Incorporating Sustainability

June 10, 2021  
TIGS Prep Educator - Alison Warren

“The whole of life is coming to terms with yourself and the natural world.  Why are you here? How do you fit in? What’s it all about?” – Sir David Attenborough

Since 1974, World Environment Day has been celebrated every year on 5 June, engaging governments, businesses and citizens in an effort to address pressing environmental issues. This year’s theme is ecosystem restoration, with healthy ecosystems can we enhance people’s livelihoods, counteract climate change and stop the collapse of biodiversity.

To celebrate World Environment Day, we constructed insect hotels and discussed insect’s role in our ecosystem as they are part of our world. Like any creature living on our planet, whether that is human or bug, we all need somewhere to call home. The children used a variety of natural items to create levels inside the hotel for different types of insects to inhabit.

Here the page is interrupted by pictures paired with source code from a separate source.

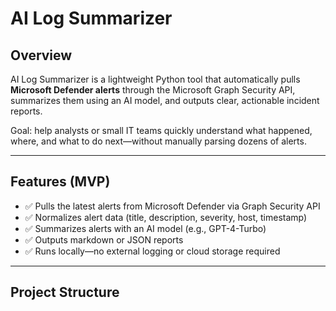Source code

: # AI Log Summarizer

## Overview
AI Log Summarizer is a lightweight Python tool that automatically pulls **Microsoft Defender alerts** through the Microsoft Graph Security API, summarizes them using an AI model, and outputs clear, actionable incident reports.  

Goal: help analysts or small IT teams quickly understand what happened, where, and what to do next—without manually parsing dozens of alerts.

---

## Features (MVP)
- ✅ Pulls the latest alerts from Microsoft Defender via Graph Security API  
- ✅ Normalizes alert data (title, description, severity, host, timestamp)  
- ✅ Summarizes alerts with an AI model (e.g., GPT-4-Turbo)  
- ✅ Outputs markdown or JSON reports  
- ✅ Runs locally—no external logging or cloud storage required  

---

## Project Structure
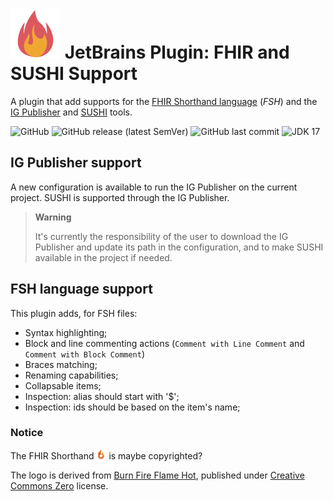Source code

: # ![FHIR and SUSHI Support Logo](src/main/resources/META-INF/pluginIcon.svg) JetBrains Plugin: FHIR and SUSHI Support

A plugin that add supports for the [FHIR Shorthand language](https://build.fhir.org/ig/HL7/fhir-shorthand/index.html)
(_FSH_) and the [IG Publisher](https://github.com/HL7/fhir-ig-publisher) and [SUSHI](https://github.com/FHIR/sushi/)
tools.

<p align="center">

![GitHub](https://img.shields.io/github/license/qligier/jetbrains-plugin-fhir?style=flat-square)
![GitHub release (latest SemVer)](https://img.shields.io/github/v/release/qligier/jetbrains-plugin-fhir?style=flat-square)
![GitHub last commit](https://img.shields.io/github/last-commit/qligier/jetbrains-plugin-fhir?style=flat-square)
![JDK 17](https://img.shields.io/badge/JDK-11-blue?style=flat-square)
</p>

## IG Publisher support

A new configuration is available to run the IG Publisher on the current project. SUSHI is supported through the IG
Publisher.

> **Warning**
>
> It's currently the responsibility of the user to download the IG Publisher and update its path in the
> configuration, and to make SUSHI available in the project if needed.

## FSH language support

This plugin adds, for FSH files:

- Syntax highlighting;
- Block and line commenting actions (`Comment with Line Comment` and `Comment with Block Comment`)
- Braces matching;
- Renaming capabilities;
- Collapsable items;
- Inspection: alias should start with '$';
- Inspection: ids should be based on the item's name;

### Notice

The FHIR
Shorthand ![FSH icon](https://github.com/qligier/jetbrains-plugin-fhir/raw/master/src/main/resources/icons/fsh_flame.png)
is maybe copyrighted?

The logo is derived from [Burn Fire Flame Hot](https://www.svgrepo.com/svg/404501/burn-fire-flame-hot), published
under [Creative Commons Zero](https://creativecommons.org/publicdomain/zero/1.0/) license.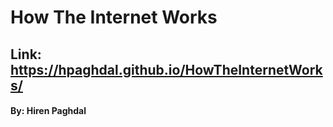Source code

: # How The Internet Works
## Link: https://hpaghdal.github.io/HowTheInternetWorks/
#### By: Hiren Paghdal

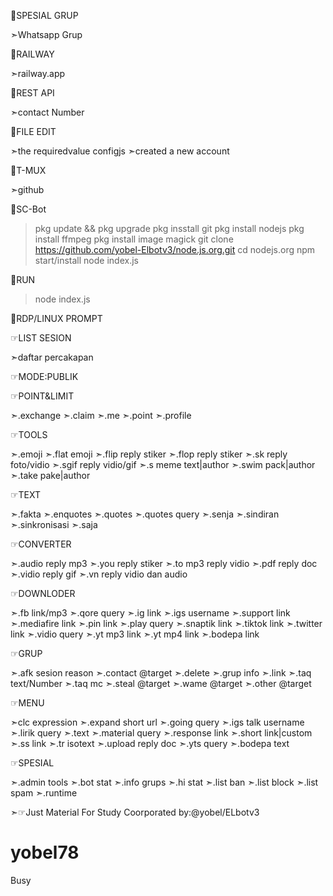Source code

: 🔗SPESIAL GRUP

➣Whatsapp Grup

🔗RAILWAY

➣railway.app

🔗REST API

➣contact Number

🔗FILE EDIT

➣the requiredvalue
 configjs
➣created a new account

🔗T-MUX

➣github

🔗SC-Bot

>pkg update && pkg upgrade
>pkg insstall git
>pkg install nodejs
>pkg install ffmpeg
>pkg install image magick
>git clone
 https://github.com/yobel-Elbotv3/node.js.org.git
>cd nodejs.org
>npm start/install
>node index.js

🔗RUN

>node index.js

🔗RDP/LINUX PROMPT

☞LIST SESION

➣daftar percakapan

☞MODE:PUBLIK

☞POINT&LIMIT

➣.exchange
➣.claim
➣.me
➣.point
➣.profile

☞TOOLS

➣.emoji
➣.flat emoji
➣.flip reply stiker
➣.flop reply stiker
➣.sk reply foto/vidio
➣.sgif reply vidio/gif
➣.s meme text|author
➣.swim pack|author
➣.take pake|author

☞TEXT

➣.fakta
➣.enquotes
➣.quotes
➣.quotes query
➣.senja
➣.sindiran
➣.sinkronisasi
➣.saja

☞CONVERTER

➣.audio reply mp3
➣.you reply stiker
➣.to mp3 reply vidio
➣.pdf reply doc
➣.vidio reply gif
➣.vn reply vidio dan audio

☞DOWNLODER

➣.fb link/mp3
➣.qore query
➣.ig link
➣.igs username
➣.support link
➣.mediafire link
➣.pin link
➣.play query
➣.snaptik link
➣.tiktok link
➣.twitter link
➣.vidio query
➣.yt mp3 link
➣.yt mp4 link
➣.bodepa link

☞GRUP

➣.afk sesion reason
➣.contact @target
➣.delete
➣.grup info
➣.link
➣.taq text/Number
➣.taq mc
➣.steal @target
➣.wame @target
➣.other @target

☞MENU

➣clc expression
➣.expand short url
➣.going query
➣.igs talk username
➣.lirik query
➣.text
➣.material query
➣.response link
➣.short link|custom
➣.ss link
➣.tr isotext
➣.upload reply doc
➣.yts query
➣.bodepa text

☞SPESIAL

➣.admin tools
➣.bot stat
➣.info grups
➣.hi stat
➣.list ban
➣.list block
➣.list spam
➣.runtime

➣☞Just Material For Study
Coorporated by:@yobel/ELbotv3

# yobel78
Busy
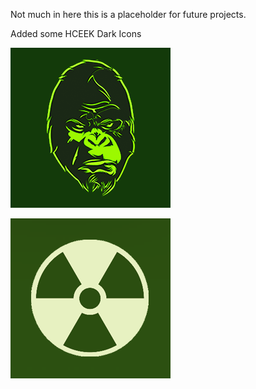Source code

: Not much in here this is a placeholder for future projects.

Added some HCEEK Dark Icons

![Screenshot](https://github.com/jackrabbit72380/Ho4kmmm/blob/master/apps/HCEEK/HCEEK%20Dark%20Icons/HCEEK_koko.png)

![Screenshot](https://github.com/jackrabbit72380/Ho4kmmm/blob/master/apps/HCEEK/HCEEK%20Dark%20Icons/HCEEK_Troglodyte.png)
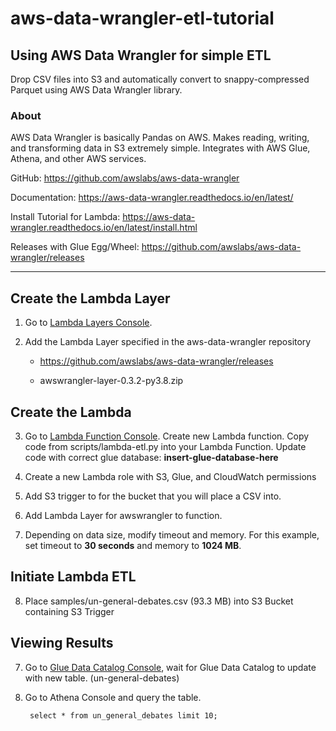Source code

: # aws-data-wrangler-etl-tutorial

## Using AWS Data Wrangler for simple ETL

Drop CSV files into S3 and automatically convert to snappy-compressed Parquet using AWS Data Wrangler library.

### About

AWS Data Wrangler is basically Pandas on AWS. Makes reading, writing, and transforming data in S3 extremely simple. Integrates with AWS Glue, Athena, and other AWS services.


GitHub: https://github.com/awslabs/aws-data-wrangler

Documentation: https://aws-data-wrangler.readthedocs.io/en/latest/

Install Tutorial for Lambda: https://aws-data-wrangler.readthedocs.io/en/latest/install.html

Releases with Glue Egg/Wheel: https://github.com/awslabs/aws-data-wrangler/releases

----

## Create the Lambda Layer

1. Go to [Lambda Layers Console](https://console.aws.amazon.com/lambda/home?region=us-east-1#/layers).

2. Add the Lambda Layer specified in the aws-data-wrangler repository

    - https://github.com/awslabs/aws-data-wrangler/releases

    - awswrangler-layer-0.3.2-py3.8.zip

## Create the Lambda

3. Go to [Lambda Function Console](https://console.aws.amazon.com/lambda/home?region=us-east-1#/functions). Create new Lambda function. Copy code from scripts/lambda-etl.py into your Lambda Function. Update code with correct glue database: **insert-glue-database-here**

4. Create a new Lambda role with S3, Glue, and CloudWatch permissions

5. Add S3 trigger to for the bucket that you will place a CSV into.

6. Add Lambda Layer for awswrangler to function.

7. Depending on data size, modify timeout and memory.  For this example, set timeout to **30 seconds** and memory to **1024 MB**.

## Initiate Lambda ETL

8. Place samples/un-general-debates.csv (93.3 MB) into S3 Bucket containing S3 Trigger

## Viewing Results

7. Go to [Glue Data Catalog Console](https://console.aws.amazon.com/glue/home?region=us-east-1#), wait for Glue Data Catalog to update with new table. (un-general-debates)

8. Go to Athena Console and query the table.

        select * from un_general_debates limit 10;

We will hang the insect hotels in our garden and guide the children in their care towards becoming more eco-friendly aware with play-based hands-on activities and environmental changes.

An important element of our responsibility as educators is to teach our young children about their responsibilities as citizens of the world. This includes introducing children to the concept of sustainability and how we can practice this in our everyday lives. By embedding these practices into the children’s routines through simple tasks such as not letting the water run too long after washing hands, placing the paper in special recycling bins or encouraging children to grow a garden, use compost or turning off lights when we are not using a room, reinforces the importance of caring for the world in which we live. TIGS Prep educators are important role models and by explaining to children why they are reusing packaging or cardboard for Art or selecting natural resources (loose parts) over plastic materials, they instil a desire in children to continue sustainable practices themselves in later life.

Teaching children why we have separate bins for plastics, paper and rubbish helps them to understand what happens to waste when we are finished with it. Discussing the role of trees in our environment to provide us with the oxygen that we need to survive also allows them to understand the importance of conservation and allows them to appreciate that recycling paper and not wasting it they are able to have a positive impact on the environment and their own future.